====== INPUT RECORDS

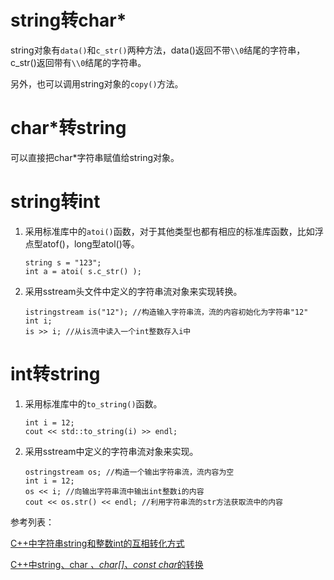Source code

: <!--markdown-->
# string转char*

string对象有`data()`和`c_str()`两种方法，data()返回不带`\\0`结尾的字符串，c_str()返回带有`\\0`结尾的字符串。

另外，也可以调用string对象的`copy()`方法。

# char*转string

可以直接把char*字符串赋值给string对象。

# string转int

1. 采用标准库中的`atoi()`函数，对于其他类型也都有相应的标准库函数，比如浮点型atof()，long型atol()等。
    ```
    string s = "123";
    int a = atoi( s.c_str() );
    ```

2. 采用sstream头文件中定义的字符串流对象来实现转换。
   ```
   istringstream is("12"); //构造输入字符串流，流的内容初始化为字符串"12"
   int i;
   is >> i; //从is流中读入一个int整数存入i中
   ```

# int转string

1. 采用标准库中的`to_string()`函数。
    ```
    int i = 12;
    cout << std::to_string(i) >> endl;
    ```

2. 采用sstream中定义的字符串流对象来实现。
    ```
    ostringstream os; //构造一个输出字符串流，流内容为空
    int i = 12;
    os << i; //向输出字符串流中输出int整数i的内容
    cout << os.str() << endl; //利用字符串流的str方法获取流中的内容
    ```



参考列表：

[C++中字符串string和整数int的互相转化方式](https://blog.csdn.net/na_beginning/article/details/53576123)

[C++中string、char *、char[]、const char*的转换](https://blog.csdn.net/hebbely/article/details/79577880)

============

• WHAT YOU WILL DO: Repeat the material verbatim. Do not carry over any picture.

• TASK SOLUTION:
Source code

: <!--markdown-->
# string转char*

string对象有`data()`和`c_str()`两种方法，data()返回不带`\\0`结尾的字符串，c_str()返回带有`\\0`结尾的字符串。

另外，也可以调用string对象的`copy()`方法。

# char*转string

可以直接把char*字符串赋值给string对象。

# string转int

1. 采用标准库中的`atoi()`函数，对于其他类型也都有相应的标准库函数，比如浮点型atof()，long型atol()等。
    ```
    string s = "123";
    int a = atoi( s.c_str() );
    ```

2. 采用sstream头文件中定义的字符串流对象来实现转换。
   ```
   istringstream is("12"); //构造输入字符串流，流的内容初始化为字符串"12"
   int i;
   is >> i; //从is流中读入一个int整数存入i中
   ```

# int转string

1. 采用标准库中的`to_string()`函数。
    ```
    int i = 12;
    cout << std::to_string(i) >> endl;
    ```

2. 采用sstream中定义的字符串流对象来实现。
    ```
    ostringstream os; //构造一个输出字符串流，流内容为空
    int i = 12;
    os << i; //向输出字符串流中输出int整数i的内容
    cout << os.str() << endl; //利用字符串流的str方法获取流中的内容
    ```



参考列表：

[C++中字符串string和整数int的互相转化方式](https://blog.csdn.net/na_beginning/article/details/53576123)

[C++中string、char *、char[]、const char*的转换](https://blog.csdn.net/hebbely/article/details/79577880)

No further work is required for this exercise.